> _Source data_
┄┄┄┄┄┄┄┄┄┄┄┄┄┄┄┄┄┄┄┄

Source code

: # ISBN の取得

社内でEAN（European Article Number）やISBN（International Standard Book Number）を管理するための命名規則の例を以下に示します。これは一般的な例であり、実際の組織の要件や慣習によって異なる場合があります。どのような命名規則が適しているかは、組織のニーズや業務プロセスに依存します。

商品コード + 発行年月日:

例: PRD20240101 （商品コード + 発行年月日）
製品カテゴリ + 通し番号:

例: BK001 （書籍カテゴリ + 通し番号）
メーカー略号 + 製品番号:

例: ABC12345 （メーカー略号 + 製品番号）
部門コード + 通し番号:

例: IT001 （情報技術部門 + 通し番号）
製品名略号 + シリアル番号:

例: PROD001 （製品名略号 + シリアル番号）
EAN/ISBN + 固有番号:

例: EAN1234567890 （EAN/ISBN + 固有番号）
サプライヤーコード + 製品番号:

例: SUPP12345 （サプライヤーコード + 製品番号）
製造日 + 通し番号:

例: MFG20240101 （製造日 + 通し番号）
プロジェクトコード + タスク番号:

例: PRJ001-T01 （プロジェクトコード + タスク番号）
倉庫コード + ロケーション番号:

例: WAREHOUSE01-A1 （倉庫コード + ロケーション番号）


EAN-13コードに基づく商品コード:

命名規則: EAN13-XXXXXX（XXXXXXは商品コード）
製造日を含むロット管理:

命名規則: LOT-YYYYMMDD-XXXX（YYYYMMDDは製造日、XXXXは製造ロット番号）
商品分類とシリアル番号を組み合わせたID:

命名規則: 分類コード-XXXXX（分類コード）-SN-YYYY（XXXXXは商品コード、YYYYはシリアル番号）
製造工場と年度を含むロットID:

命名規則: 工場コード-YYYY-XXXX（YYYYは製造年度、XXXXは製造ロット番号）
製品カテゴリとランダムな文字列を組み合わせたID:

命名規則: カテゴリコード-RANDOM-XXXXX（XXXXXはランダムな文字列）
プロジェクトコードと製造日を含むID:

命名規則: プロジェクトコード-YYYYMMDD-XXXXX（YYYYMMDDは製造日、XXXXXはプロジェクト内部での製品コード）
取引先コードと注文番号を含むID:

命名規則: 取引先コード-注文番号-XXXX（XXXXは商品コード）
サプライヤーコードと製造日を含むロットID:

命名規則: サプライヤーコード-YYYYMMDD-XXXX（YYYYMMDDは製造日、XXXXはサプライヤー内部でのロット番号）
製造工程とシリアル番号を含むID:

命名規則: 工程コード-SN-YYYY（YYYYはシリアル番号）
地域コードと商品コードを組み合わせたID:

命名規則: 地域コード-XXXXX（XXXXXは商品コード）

┄┄┄┄┄┄┄┄┄┄┄┄┄┄┄┄┄┄┄┄

> _EXERCISE REQUIREMENTS_
Every entry above should be retyped exactly as it appears.

> _RESPONSE AREA_
Source code

: # ISBN の取得

社内でEAN（European Article Number）やISBN（International Standard Book Number）を管理するための命名規則の例を以下に示します。これは一般的な例であり、実際の組織の要件や慣習によって異なる場合があります。どのような命名規則が適しているかは、組織のニーズや業務プロセスに依存します。

商品コード + 発行年月日:

例: PRD20240101 （商品コード + 発行年月日）
製品カテゴリ + 通し番号:

例: BK001 （書籍カテゴリ + 通し番号）
メーカー略号 + 製品番号:

例: ABC12345 （メーカー略号 + 製品番号）
部門コード + 通し番号:

例: IT001 （情報技術部門 + 通し番号）
製品名略号 + シリアル番号:

例: PROD001 （製品名略号 + シリアル番号）
EAN/ISBN + 固有番号:

例: EAN1234567890 （EAN/ISBN + 固有番号）
サプライヤーコード + 製品番号:

例: SUPP12345 （サプライヤーコード + 製品番号）
製造日 + 通し番号:

例: MFG20240101 （製造日 + 通し番号）
プロジェクトコード + タスク番号:

例: PRJ001-T01 （プロジェクトコード + タスク番号）
倉庫コード + ロケーション番号:

例: WAREHOUSE01-A1 （倉庫コード + ロケーション番号）


EAN-13コードに基づく商品コード:

命名規則: EAN13-XXXXXX（XXXXXXは商品コード）
製造日を含むロット管理:

命名規則: LOT-YYYYMMDD-XXXX（YYYYMMDDは製造日、XXXXは製造ロット番号）
商品分類とシリアル番号を組み合わせたID:

命名規則: 分類コード-XXXXX（分類コード）-SN-YYYY（XXXXXは商品コード、YYYYはシリアル番号）
製造工場と年度を含むロットID:

命名規則: 工場コード-YYYY-XXXX（YYYYは製造年度、XXXXは製造ロット番号）
製品カテゴリとランダムな文字列を組み合わせたID:

命名規則: カテゴリコード-RANDOM-XXXXX（XXXXXはランダムな文字列）
プロジェクトコードと製造日を含むID:

命名規則: プロジェクトコード-YYYYMMDD-XXXXX（YYYYMMDDは製造日、XXXXXはプロジェクト内部での製品コード）
取引先コードと注文番号を含むID:

命名規則: 取引先コード-注文番号-XXXX（XXXXは商品コード）
サプライヤーコードと製造日を含むロットID:

命名規則: サプライヤーコード-YYYYMMDD-XXXX（YYYYMMDDは製造日、XXXXはサプライヤー内部でのロット番号）
製造工程とシリアル番号を含むID:

命名規則: 工程コード-SN-YYYY（YYYYはシリアル番号）
地域コードと商品コードを組み合わせたID:

命名規則: 地域コード-XXXXX（XXXXXは商品コード）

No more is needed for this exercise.